-- AIM OF THE EXERCISE --
Please return exactly the lines from the beginning of the listing up to and including the line with "Escolhemos a API Tomtom, pois", with no pictures.

-- DATA FOR REVIEW --
Content starts
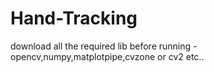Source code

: # Hand-Tracking
download all the required lib before running -opencv,numpy,matplotpipe,cvzone or cv2 etc..
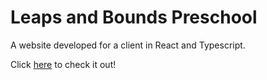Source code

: # Leaps and Bounds Preschool

A website developed for a client in React and Typescript.

Click [here](http://leapsandboundsprek.com) to check it out! 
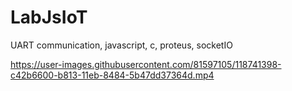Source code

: # LabJsIoT
UART communication, javascript, c, proteus, socketIO

https://user-images.githubusercontent.com/81597105/118741398-c42b6600-b813-11eb-8484-5b47dd37364d.mp4

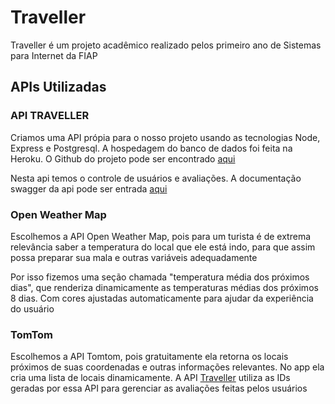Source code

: 
# Traveller

Traveller é um projeto acadêmico realizado pelos primeiro ano de Sistemas para Internet da FIAP
## APIs Utilizadas

### API TRAVELLER

Criamos uma API própia para o nosso projeto usando as tecnologias Node, Express e Postgresql. A hospedagem do banco de dados foi feita na Heroku. O Github do projeto pode ser encontrado [aqui](https://github.com/fabriciosw/Traveller)

Nesta api temos o controle de usuários e avaliações. A documentação swagger da api pode ser entrada [aqui](https://traveller-node-api.herokuapp.com/docs)


### Open Weather Map
Escolhemos a API Open Weather Map, pois para um turista é de extrema relevância saber a temperatura do local que ele está indo, para que assim possa preparar sua mala e outras variáveis adequadamente

Por isso fizemos uma seção chamada "temperatura média dos próximos dias", que renderiza dinamicamente as  temperaturas médias dos próximos 8 dias. Com cores ajustadas automaticamente para ajudar da experiência do usuário

### TomTom 
Escolhemos a API Tomtom, pois gratuitamente ela retorna os locais próximos de suas coordenadas e outras informações relevantes.
No app ela cria uma lista de locais dinamicamente. A API [Traveller](https://github.com/fabriciosw/Traveller) utiliza as IDs geradas por essa API para gerenciar as avaliações feitas pelos usuários
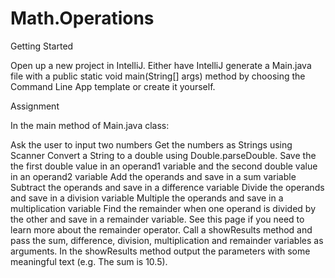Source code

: # Math.Operations
Getting Started  

Open up a new project in IntelliJ. Either have IntelliJ generate a Main.java file with a public static void main(String[] args) method by choosing the Command Line App template or create it yourself.

Assignment  

In the main method of Main.java class:

Ask the user to input two numbers
Get the numbers as Strings using Scanner
Convert a String to a double using Double.parseDouble. Save the the first double value in an operand1 variable and the second double value in an operand2 variable
Add the operands and save in a sum variable
Subtract the operands and save in a difference variable
Divide the operands and save in a division variable
Multiple the operands and save in a multiplication variable
Find the remainder when one operand is divided by the other and save in a remainder variable. See this page if you need to learn more about the remainder operator.
Call a showResults method and pass the sum, difference, division, multiplication and remainder variables as arguments.
In the showResults method output the parameters with some meaningful text (e.g. The sum is 10.5).
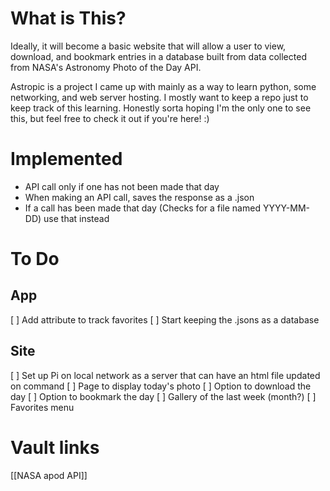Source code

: # What is This?
Ideally, it will become a basic website that will allow a user to view, download, and bookmark entries in a database built from data collected from NASA's Astronomy Photo of the Day API.

Astropic is a project I came up with mainly as a way to learn python, some networking, and web server hosting. I mostly want to keep a repo just to keep track of this learning. Honestly sorta hoping I'm the only one to see this, but feel free to check it out if you're here! :)
# Implemented
- API call only if one has not been made that day
- When making an API call, saves the response as a .json
- If a call has been made that day (Checks for a file named YYYY-MM-DD) use that instead
# To Do
## App
[ ] Add attribute to track favorites
[ ] Start keeping the .jsons as a database
## Site
[ ] Set up Pi on local network as a server that can have an html file updated on command
[ ] Page to display today's photo
[ ] Option to download the day
[ ] Option to bookmark the day
[ ] Gallery of the last week (month?)
[ ] Favorites menu
# Vault links
[[NASA apod API]]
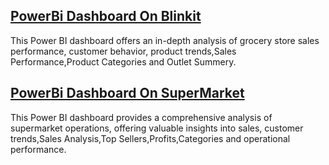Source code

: ## [PowerBi Dashboard On Blinkit ](https://github.com/shakiraa125/PowerBi/blob/main/Blinkit%20Dashboard.pbix)
This Power BI dashboard offers an in-depth analysis of grocery store sales performance, customer behavior, product trends,Sales Performance,Product Categories and Outlet Summery.
## [PowerBi Dashboard On SuperMarket](https://github.com/shakiraa125/PowerBi/blob/main/Sales%20Dashboard.pbix)
This Power BI dashboard provides a comprehensive analysis of supermarket operations, offering valuable insights into sales, customer trends,Sales Analysis,Top Sellers,Profits,Categories and operational performance.
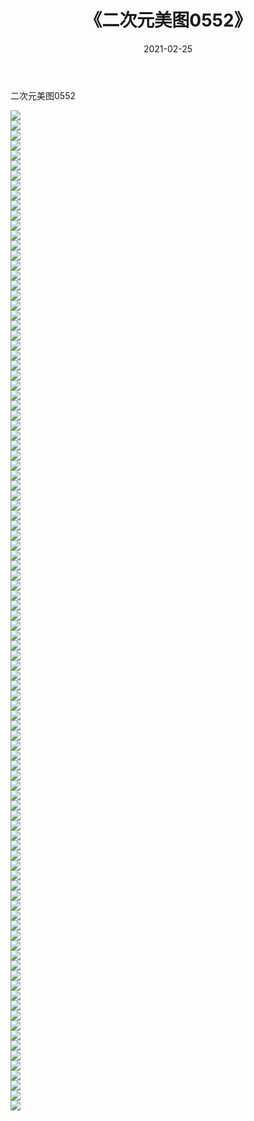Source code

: ﻿---
layout: post
title:  《二次元美图0552》
date:   2021-02-25
img: http://imgx.orgx.ga/二次元/2021/二次元美图0552/000.jpg
categories: [美女, 清纯, 唯美]
---

二次元美图0552

 ![](http://imgx.orgx.ga/二次元/2021/二次元美图0552/001.jpg) <br>![](http://imgx.orgx.ga/二次元/2021/二次元美图0552/002.jpg) <br>![](http://imgx.orgx.ga/二次元/2021/二次元美图0552/003.jpg) <br>![](http://imgx.orgx.ga/二次元/2021/二次元美图0552/004.jpg) <br>![](http://imgx.orgx.ga/二次元/2021/二次元美图0552/005.jpg) <br>![](http://imgx.orgx.ga/二次元/2021/二次元美图0552/006.jpg) <br>![](http://imgx.orgx.ga/二次元/2021/二次元美图0552/007.jpg) <br>![](http://imgx.orgx.ga/二次元/2021/二次元美图0552/008.jpg) <br>![](http://imgx.orgx.ga/二次元/2021/二次元美图0552/009.jpg) <br>![](http://imgx.orgx.ga/二次元/2021/二次元美图0552/010.jpg) <br>![](http://imgx.orgx.ga/二次元/2021/二次元美图0552/011.jpg) <br>![](http://imgx.orgx.ga/二次元/2021/二次元美图0552/012.jpg) <br>![](http://imgx.orgx.ga/二次元/2021/二次元美图0552/013.jpg) <br>![](http://imgx.orgx.ga/二次元/2021/二次元美图0552/014.jpg) <br>![](http://imgx.orgx.ga/二次元/2021/二次元美图0552/015.jpg) <br>![](http://imgx.orgx.ga/二次元/2021/二次元美图0552/016.jpg) <br>![](http://imgx.orgx.ga/二次元/2021/二次元美图0552/017.jpg) <br>![](http://imgx.orgx.ga/二次元/2021/二次元美图0552/018.jpg) <br>![](http://imgx.orgx.ga/二次元/2021/二次元美图0552/019.jpg) <br>![](http://imgx.orgx.ga/二次元/2021/二次元美图0552/020.jpg) <br>![](http://imgx.orgx.ga/二次元/2021/二次元美图0552/021.jpg) <br>![](http://imgx.orgx.ga/二次元/2021/二次元美图0552/022.jpg) <br>![](http://imgx.orgx.ga/二次元/2021/二次元美图0552/023.jpg) <br>![](http://imgx.orgx.ga/二次元/2021/二次元美图0552/024.jpg) <br>![](http://imgx.orgx.ga/二次元/2021/二次元美图0552/025.jpg) <br>![](http://imgx.orgx.ga/二次元/2021/二次元美图0552/026.jpg) <br>![](http://imgx.orgx.ga/二次元/2021/二次元美图0552/027.jpg) <br>![](http://imgx.orgx.ga/二次元/2021/二次元美图0552/028.jpg) <br>![](http://imgx.orgx.ga/二次元/2021/二次元美图0552/029.jpg) <br>![](http://imgx.orgx.ga/二次元/2021/二次元美图0552/030.jpg) <br>![](http://imgx.orgx.ga/二次元/2021/二次元美图0552/031.jpg) <br>![](http://imgx.orgx.ga/二次元/2021/二次元美图0552/032.jpg) <br>![](http://imgx.orgx.ga/二次元/2021/二次元美图0552/033.jpg) <br>![](http://imgx.orgx.ga/二次元/2021/二次元美图0552/034.jpg) <br>![](http://imgx.orgx.ga/二次元/2021/二次元美图0552/035.jpg) <br>![](http://imgx.orgx.ga/二次元/2021/二次元美图0552/036.jpg) <br>![](http://imgx.orgx.ga/二次元/2021/二次元美图0552/037.jpg) <br>![](http://imgx.orgx.ga/二次元/2021/二次元美图0552/038.jpg) <br>![](http://imgx.orgx.ga/二次元/2021/二次元美图0552/039.jpg) <br>![](http://imgx.orgx.ga/二次元/2021/二次元美图0552/040.jpg) <br>![](http://imgx.orgx.ga/二次元/2021/二次元美图0552/041.jpg) <br>![](http://imgx.orgx.ga/二次元/2021/二次元美图0552/042.jpg) <br>![](http://imgx.orgx.ga/二次元/2021/二次元美图0552/043.jpg) <br>![](http://imgx.orgx.ga/二次元/2021/二次元美图0552/044.jpg) <br>![](http://imgx.orgx.ga/二次元/2021/二次元美图0552/045.jpg) <br>![](http://imgx.orgx.ga/二次元/2021/二次元美图0552/046.jpg) <br>![](http://imgx.orgx.ga/二次元/2021/二次元美图0552/047.jpg) <br>![](http://imgx.orgx.ga/二次元/2021/二次元美图0552/048.jpg) <br>![](http://imgx.orgx.ga/二次元/2021/二次元美图0552/049.jpg) <br>![](http://imgx.orgx.ga/二次元/2021/二次元美图0552/050.jpg) <br>![](http://imgx.orgx.ga/二次元/2021/二次元美图0552/051.jpg) <br>![](http://imgx.orgx.ga/二次元/2021/二次元美图0552/052.jpg) <br>![](http://imgx.orgx.ga/二次元/2021/二次元美图0552/053.jpg) <br>![](http://imgx.orgx.ga/二次元/2021/二次元美图0552/054.jpg) <br>![](http://imgx.orgx.ga/二次元/2021/二次元美图0552/055.jpg) <br>![](http://imgx.orgx.ga/二次元/2021/二次元美图0552/056.jpg) <br>![](http://imgx.orgx.ga/二次元/2021/二次元美图0552/057.jpg) <br>![](http://imgx.orgx.ga/二次元/2021/二次元美图0552/058.jpg) <br>![](http://imgx.orgx.ga/二次元/2021/二次元美图0552/059.jpg) <br>![](http://imgx.orgx.ga/二次元/2021/二次元美图0552/060.jpg) <br>![](http://imgx.orgx.ga/二次元/2021/二次元美图0552/061.jpg) <br>![](http://imgx.orgx.ga/二次元/2021/二次元美图0552/062.jpg) <br>![](http://imgx.orgx.ga/二次元/2021/二次元美图0552/063.jpg) <br>![](http://imgx.orgx.ga/二次元/2021/二次元美图0552/064.jpg) <br>![](http://imgx.orgx.ga/二次元/2021/二次元美图0552/065.jpg) <br>![](http://imgx.orgx.ga/二次元/2021/二次元美图0552/066.jpg) <br>![](http://imgx.orgx.ga/二次元/2021/二次元美图0552/067.jpg) <br>![](http://imgx.orgx.ga/二次元/2021/二次元美图0552/068.jpg) <br>![](http://imgx.orgx.ga/二次元/2021/二次元美图0552/069.jpg) <br>![](http://imgx.orgx.ga/二次元/2021/二次元美图0552/070.jpg) <br>![](http://imgx.orgx.ga/二次元/2021/二次元美图0552/071.jpg) <br>![](http://imgx.orgx.ga/二次元/2021/二次元美图0552/072.jpg) <br>![](http://imgx.orgx.ga/二次元/2021/二次元美图0552/073.jpg) <br>![](http://imgx.orgx.ga/二次元/2021/二次元美图0552/074.jpg) <br>![](http://imgx.orgx.ga/二次元/2021/二次元美图0552/075.jpg) <br>![](http://imgx.orgx.ga/二次元/2021/二次元美图0552/076.jpg) <br>![](http://imgx.orgx.ga/二次元/2021/二次元美图0552/077.jpg) <br>![](http://imgx.orgx.ga/二次元/2021/二次元美图0552/078.jpg) <br>![](http://imgx.orgx.ga/二次元/2021/二次元美图0552/079.jpg) <br>![](http://imgx.orgx.ga/二次元/2021/二次元美图0552/080.jpg) <br>![](http://imgx.orgx.ga/二次元/2021/二次元美图0552/081.jpg) <br>![](http://imgx.orgx.ga/二次元/2021/二次元美图0552/082.jpg) <br>![](http://imgx.orgx.ga/二次元/2021/二次元美图0552/083.jpg) <br>![](http://imgx.orgx.ga/二次元/2021/二次元美图0552/084.jpg) <br>![](http://imgx.orgx.ga/二次元/2021/二次元美图0552/085.jpg) <br>![](http://imgx.orgx.ga/二次元/2021/二次元美图0552/086.jpg) <br>![](http://imgx.orgx.ga/二次元/2021/二次元美图0552/087.jpg) <br>![](http://imgx.orgx.ga/二次元/2021/二次元美图0552/088.jpg) <br>![](http://imgx.orgx.ga/二次元/2021/二次元美图0552/089.jpg) <br>![](http://imgx.orgx.ga/二次元/2021/二次元美图0552/090.jpg) <br>![](http://imgx.orgx.ga/二次元/2021/二次元美图0552/091.jpg) <br>![](http://imgx.orgx.ga/二次元/2021/二次元美图0552/092.jpg) <br>![](http://imgx.orgx.ga/二次元/2021/二次元美图0552/093.jpg) <br>![](http://imgx.orgx.ga/二次元/2021/二次元美图0552/094.jpg) <br>![](http://imgx.orgx.ga/二次元/2021/二次元美图0552/095.jpg) <br>![](http://imgx.orgx.ga/二次元/2021/二次元美图0552/096.jpg) <br>![](http://imgx.orgx.ga/二次元/2021/二次元美图0552/097.jpg) <br>![](http://imgx.orgx.ga/二次元/2021/二次元美图0552/098.jpg) <br>![](http://imgx.orgx.ga/二次元/2021/二次元美图0552/099.jpg) <br>![](http://imgx.orgx.ga/二次元/2021/二次元美图0552/100.jpg) <br>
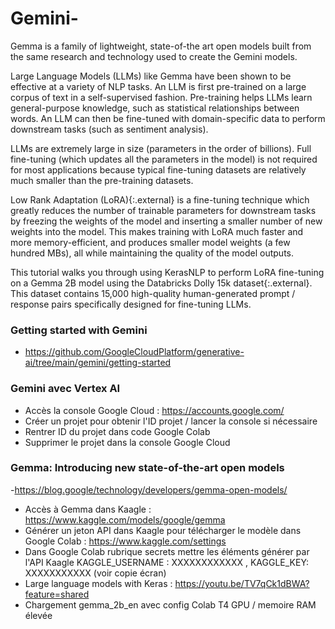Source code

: # Gemini-

Gemma is a family of lightweight, state-of-the art open models built from the same research and technology used to create the Gemini models.

Large Language Models (LLMs) like Gemma have been shown to be effective at a variety of NLP tasks. An LLM is first pre-trained on a large corpus of text in a self-supervised fashion. Pre-training helps LLMs learn general-purpose knowledge, such as statistical relationships between words. An LLM can then be fine-tuned with domain-specific data to perform downstream tasks (such as sentiment analysis).

LLMs are extremely large in size (parameters in the order of billions). Full fine-tuning (which updates all the parameters in the model) is not required for most applications because typical fine-tuning datasets are relatively much smaller than the pre-training datasets.

Low Rank Adaptation (LoRA){:.external} is a fine-tuning technique which greatly reduces the number of trainable parameters for downstream tasks by freezing the weights of the model and inserting a smaller number of new weights into the model. This makes training with LoRA much faster and more memory-efficient, and produces smaller model weights (a few hundred MBs), all while maintaining the quality of the model outputs.

This tutorial walks you through using KerasNLP to perform LoRA fine-tuning on a Gemma 2B model using the Databricks Dolly 15k dataset{:.external}. This dataset contains 15,000 high-quality human-generated prompt / response pairs specifically designed for fine-tuning LLMs.

### Getting started with Gemini 
- https://github.com/GoogleCloudPlatform/generative-ai/tree/main/gemini/getting-started

### Gemini avec Vertex AI 
- Accès la console Google Cloud  : https://accounts.google.com/
- Créer un projet pour obtenir l'ID projet / lancer la console si nécessaire 
- Rentrer ID du projet dans code Google Colab
- Supprimer le projet dans la console Google Cloud 


### Gemma: Introducing new state-of-the-art open models
-https://blog.google/technology/developers/gemma-open-models/
- Accès à Gemma dans Kaagle : https://www.kaggle.com/models/google/gemma
- Générer un jeton API dans Kaagle pour télécharger le modèle dans Google Colab : https://www.kaggle.com/settings
- Dans Google Colab rubrique secrets mettre les éléments générer par l'API Kaagle KAGGLE_USERNAME : XXXXXXXXXXXX , KAGGLE_KEY: XXXXXXXXXXX (voir copie écran) 
- Large language models with Keras : https://youtu.be/TV7qCk1dBWA?feature=shared
- Chargement gemma_2b_en avec config Colab T4 GPU / memoire RAM élevée
  

  

  
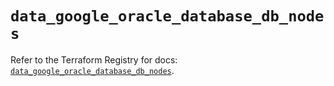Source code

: # `data_google_oracle_database_db_nodes`

Refer to the Terraform Registry for docs: [`data_google_oracle_database_db_nodes`](https://registry.terraform.io/providers/hashicorp/google/6.21.0/docs/data-sources/oracle_database_db_nodes).
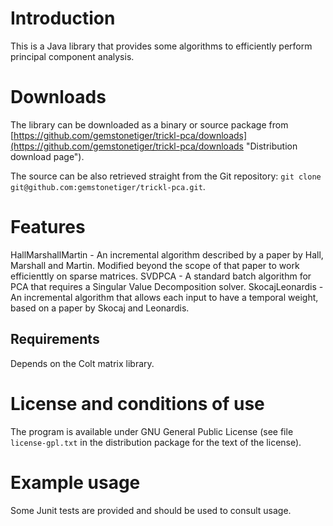 Introduction
============
This is a Java library that provides some algorithms to efficiently perform principal component analysis.

Downloads
=========
The library can be downloaded as a binary or source package from [https://github.com/gemstonetiger/trickl-pca/downloads](https://github.com/gemstonetiger/trickl-pca/downloads "Distribution download page").

The source can be also retrieved straight from the Git repository: `git clone git@github.com:gemstonetiger/trickl-pca.git`.

Features
========
HallMarshallMartin - An incremental algorithm described by a paper by Hall, Marshall and Martin. Modified beyond the scope of that paper to work efficienttly on sparse matrices.
SVDPCA - A standard batch algorithm for PCA that requires a Singular Value Decomposition solver.
SkocajLeonardis - An incremental algorithm that allows each input to have a temporal weight, based on a paper by Skocaj and Leonardis.

Requirements
------------
Depends on the Colt matrix library.

License and conditions of use
=============================
The program is available under GNU General Public License (see file `license-gpl.txt` in the distribution package for the text of the license).

Example usage
=============
Some Junit tests are provided and should be used to consult usage.
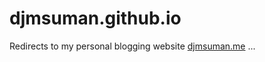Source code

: # djmsuman.github.io

Redirects to my personal blogging website [djmsuman.me](https://www.djmsuman.me) ...
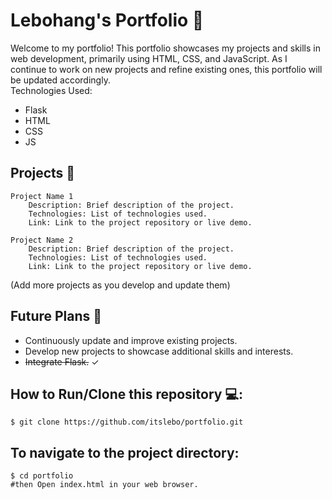 <h1>Lebohang's Portfolio <span>&#x1F680;</span> </h1> 
Welcome to my portfolio! This portfolio showcases my projects and skills in web development, primarily using HTML, CSS, and JavaScript. As I continue to work on new projects and refine existing ones, this portfolio will be updated accordingly.
<br> Technologies Used:

<ul>
  <li>Flask</li>
  <li>HTML</li>
  <li>CSS</li>
  <li>JS</li>
</ul>

<h2>Projects <span>&#x1F4BC;</span> </h2>
    
    Project Name 1
        Description: Brief description of the project.
        Technologies: List of technologies used.
        Link: Link to the project repository or live demo.

    Project Name 2
        Description: Brief description of the project.
        Technologies: List of technologies used.
        Link: Link to the project repository or live demo.

(Add more projects as you develop and update them)
<h2>Future Plans <span>&#x1F680;</span> </h2>
<ul>
  <li>Continuously update and improve existing projects.</li>
  <li>Develop new projects to showcase additional skills and interests.</li>
  <li><s>Integrate Flask.</s> &#x2713; </li>
</ul>

<h2>How to Run/Clone this repository &#x1F4BB;: </h2>

    $ git clone https://github.com/itslebo/portfolio.git

<h2>To navigate to the project directory:</h2>

    $ cd portfolio
    #then Open index.html in your web browser.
Content ends
-- COMPLETED EXERCISE --
Source code

: # Hand-Tracking
download all the required lib before running -opencv,numpy,matplotpipe,cvzone or cv2 etc..
Source code

: # Leaps and Bounds Preschool

A website developed for a client in React and Typescript.

Click [here](http://leapsandboundsprek.com) to check it out! 
Source code

: # LabJsIoT
UART communication, javascript, c, proteus, socketIO

https://user-images.githubusercontent.com/81597105/118741398-c42b6600-b813-11eb-8484-5b47dd37364d.mp4

Source code

: 
# Traveller

Traveller é um projeto acadêmico realizado pelos primeiro ano de Sistemas para Internet da FIAP
## APIs Utilizadas

### API TRAVELLER

Criamos uma API própia para o nosso projeto usando as tecnologias Node, Express e Postgresql. A hospedagem do banco de dados foi feita na Heroku. O Github do projeto pode ser encontrado [aqui](https://github.com/fabriciosw/Traveller)

Nesta api temos o controle de usuários e avaliações. A documentação swagger da api pode ser entrada [aqui](https://traveller-node-api.herokuapp.com/docs)


### Open Weather Map
Escolhemos a API Open Weather Map, pois para um turista é de extrema relevância saber a temperatura do local que ele está indo, para que assim possa preparar sua mala e outras variáveis adequadamente

Por isso fizemos uma seção chamada "temperatura média dos próximos dias", que renderiza dinamicamente as  temperaturas médias dos próximos 8 dias. Com cores ajustadas automaticamente para ajudar da experiência do usuário

### TomTom 
Escolhemos a API Tomtom, pois gratuitamente ela retorna os locais próximos de suas coordenadas e outras informações relevantes.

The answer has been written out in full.